Misuse of Drugs (Amendment) Act 2012 (Act 30 of 2012)

Penal Code (Cap 224, 2008 Rev Ed) s 34

Criminal Law—Statutory offences—Misuse of Drugs Act (Cap 185, 2008 Rev Ed)—Common intention to traffic in diamorphine under s 5 (1) (a) Misuse of Drugs Act—First accused collecting bundles containing heroin—Defence arguing that second accused had no knowledge of quantity of bundles or of nature of drug contained in bundles—Whether second accused had actual knowledge—Whether presumption of knowledge under s 18 (2) Misuse of Drugs Act applied where accused was not in physical possession of drug—Whether presumption of knowledge rebutted—Sections 5 (1) (a)and 18 (2) Misuse of Drugs Act (Cap 185, 2008 Rev Ed)

Criminal Law—Statutory offences—Misuse of Drugs Act (Cap 185, 2008 Rev Ed)—Offences punishable under s 33 B Misuse of Drugs Act—Whether requirements in s 33 B (2) (a) were satisfied—Section 33 B (2) (a)Misuse of Drugs Act (Cap 185, 2008 Rev Ed)

The first accused, Abdul Haleem bin Abdul Karim (‘Abdul Haleem’), and the second accused, Muhammad Ridzuan bin Md Ali (‘Ridzuan’), were each charged with two charges of trafficking in diamorphine under s 5 (1) (a) of the Misuse of Drugs Act (Cap 185, 2008 Rev Ed) (‘MDA’) read with s 34 of the Penal Code (Cap 224, 2008 Rev Ed).

The first charge involved not less than 72.50 g of diamorphine (‘the First Charge’) and was a capital charge punishable under s 33, or alternatively, s 33 B of the MDA. The subject of the First Charge was the heroin found in seven bundles that Abdul Haleem had collected from a drug runner (‘the jockey’) on Ridzuan's instructions. Both claimed that they had only intended to pass the bundles to customers of the drug supplier and Ridzuan further denied that he had knowledge of the quantity of bundles collected by Abdul Haleem or the nature of the drug contained in the bundles.

The second charge involved not more than 14.99 g of diamorphine (‘the Second Charge’). The subject of the Second Charge was the heroin found in one bundle that Abdul Haleem had collected from the jockey and in 21 plastic sachets found in Ridzuan's bedroom. Both accused persons admitted that they had agreed to purchase this quantity of heroin - which they referred to as one ‘ball’ of heroin - from the drug supplier with the intention of repacking it for sale.

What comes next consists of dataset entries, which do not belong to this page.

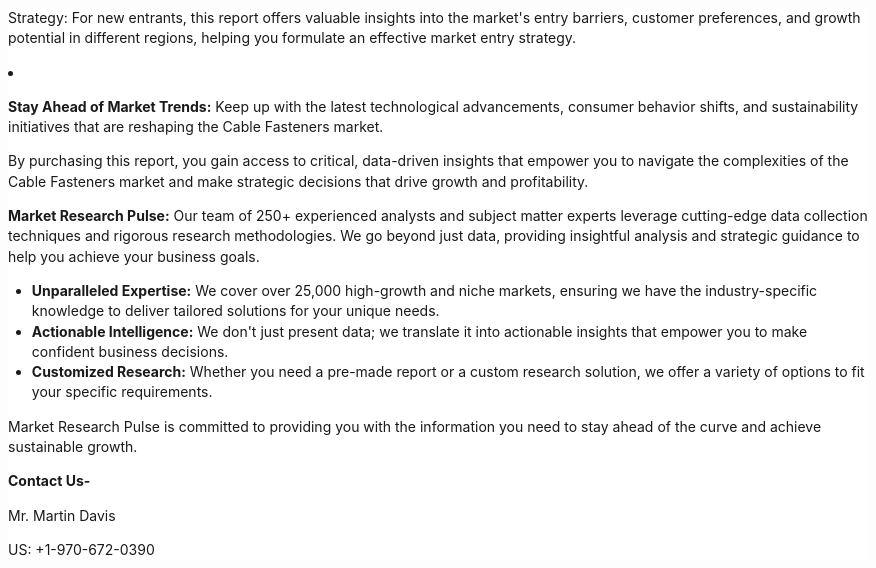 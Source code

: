 Strategy:</strong> For new entrants, this report offers valuable insights into the market's entry barriers, customer preferences, and growth potential in different regions, helping you formulate an effective market entry strategy.</p></li><li><p><strong>Stay Ahead of Market Trends:</strong> Keep up with the latest technological advancements, consumer behavior shifts, and sustainability initiatives that are reshaping the Cable Fasteners market.</p></li></ol><p>By purchasing this report, you gain access to critical, data-driven insights that empower you to navigate the complexities of the Cable Fasteners market and make strategic decisions that drive growth and profitability.</p><p><strong>Market Research Pulse:</strong>&nbsp;Our team of 250+ experienced analysts and subject matter experts leverage cutting-edge data collection techniques and rigorous research methodologies. We go beyond just data, providing insightful analysis and strategic guidance to help you achieve your business goals.</p><ul><li><strong>Unparalleled Expertise:</strong>&nbsp;We cover over 25,000 high-growth and niche markets, ensuring we have the industry-specific knowledge to deliver tailored solutions for your unique needs.</li><li><strong>Actionable Intelligence:</strong>&nbsp;We don't just present data; we translate it into actionable insights that empower you to make confident business decisions.</li><li><strong>Customized Research:</strong>&nbsp;Whether you need a pre-made report or a custom research solution, we offer a variety of options to fit your specific requirements.</li></ul><p>Market Research Pulse is committed to providing you with the information you need to stay ahead of the curve and achieve sustainable growth.</p><p><strong>Contact Us-</strong></p><p>Mr. Martin Davis</p><p>US: +1-970-672-0390</p>
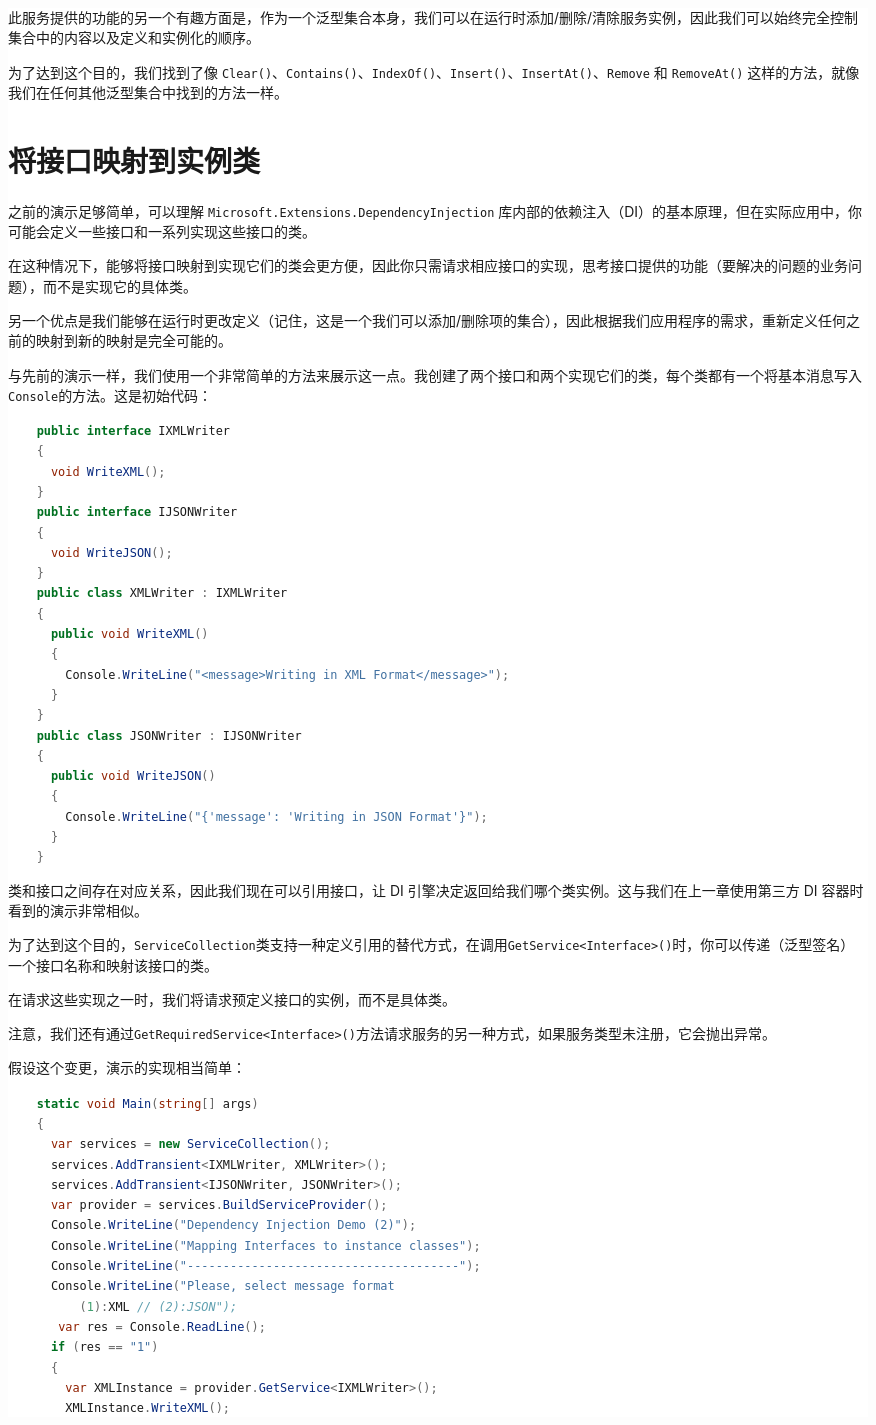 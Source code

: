 此服务提供的功能的另一个有趣方面是，作为一个泛型集合本身，我们可以在运行时添加/删除/清除服务实例，因此我们可以始终完全控制集合中的内容以及定义和实例化的顺序。

为了达到这个目的，我们找到了像 `Clear()`、`Contains()`、`IndexOf()`、`Insert()`、`InsertAt()`、`Remove` 和 `RemoveAt()` 这样的方法，就像我们在任何其他泛型集合中找到的方法一样。

# 将接口映射到实例类

之前的演示足够简单，可以理解 `Microsoft.Extensions.DependencyInjection` 库内部的依赖注入（DI）的基本原理，但在实际应用中，你可能会定义一些接口和一系列实现这些接口的类。

在这种情况下，能够将接口映射到实现它们的类会更方便，因此你只需请求相应接口的实现，思考接口提供的功能（要解决的问题的业务问题），而不是实现它的具体类。

另一个优点是我们能够在运行时更改定义（记住，这是一个我们可以添加/删除项的集合），因此根据我们应用程序的需求，重新定义任何之前的映射到新的映射是完全可能的。

与先前的演示一样，我们使用一个非常简单的方法来展示这一点。我创建了两个接口和两个实现它们的类，每个类都有一个将基本消息写入`Console`的方法。这是初始代码：

```cs
    public interface IXMLWriter 
    { 
      void WriteXML(); 
    } 
    public interface IJSONWriter 
    { 
      void WriteJSON(); 
    } 
    public class XMLWriter : IXMLWriter 
    { 
      public void WriteXML() 
      { 
        Console.WriteLine("<message>Writing in XML Format</message>"); 
      } 
    } 
    public class JSONWriter : IJSONWriter 
    { 
      public void WriteJSON() 
      { 
        Console.WriteLine("{'message': 'Writing in JSON Format'}"); 
      } 
    } 
```

类和接口之间存在对应关系，因此我们现在可以引用接口，让 DI 引擎决定返回给我们哪个类实例。这与我们在上一章使用第三方 DI 容器时看到的演示非常相似。

为了达到这个目的，`ServiceCollection`类支持一种定义引用的替代方式，在调用`GetService<Interface>()`时，你可以传递（泛型签名）一个接口名称和映射该接口的类。

在请求这些实现之一时，我们将请求预定义接口的实例，而不是具体类。

注意，我们还有通过`GetRequiredService<Interface>()`方法请求服务的另一种方式，如果服务类型未注册，它会抛出异常。

假设这个变更，演示的实现相当简单：

```cs
    static void Main(string[] args) 
    { 
      var services = new ServiceCollection(); 
      services.AddTransient<IXMLWriter, XMLWriter>(); 
      services.AddTransient<IJSONWriter, JSONWriter>(); 
      var provider = services.BuildServiceProvider(); 
      Console.WriteLine("Dependency Injection Demo (2)"); 
      Console.WriteLine("Mapping Interfaces to instance classes"); 
      Console.WriteLine("--------------------------------------"); 
      Console.WriteLine("Please, select message format 
          (1):XML // (2):JSON"); 
       var res = Console.ReadLine(); 
      if (res == "1") 
      { 
        var XMLInstance = provider.GetService<IXMLWriter>(); 
        XMLInstance.WriteXML(); 
```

Held, convicting the first accused on the First and Second Charges and sentencing him to life imprisonment, and convicting the second accused on the First and Second Charges and sentencing him to death:

(1) In relation to the charges against Abdul Haleem, the elements of the First Charge were satisfied as he had been (a)in possession of the seven bundles of heroin, (b)made express admissions of knowledge that the bundles contained heroin and (c)stated that he had collected the seven bundles of heroin for the purpose of transporting, sending or delivering the bundles to either Ridzuan or the drug supplier's customers. The Second Charge was also made out as Abdul Haleem admitted to having entered into an agreement with Ridzuan to purchase one ‘ball’ of heroin with the intention of repacking it for sale and they had in fact obtained the heroin for this purpose: at [30] and [31].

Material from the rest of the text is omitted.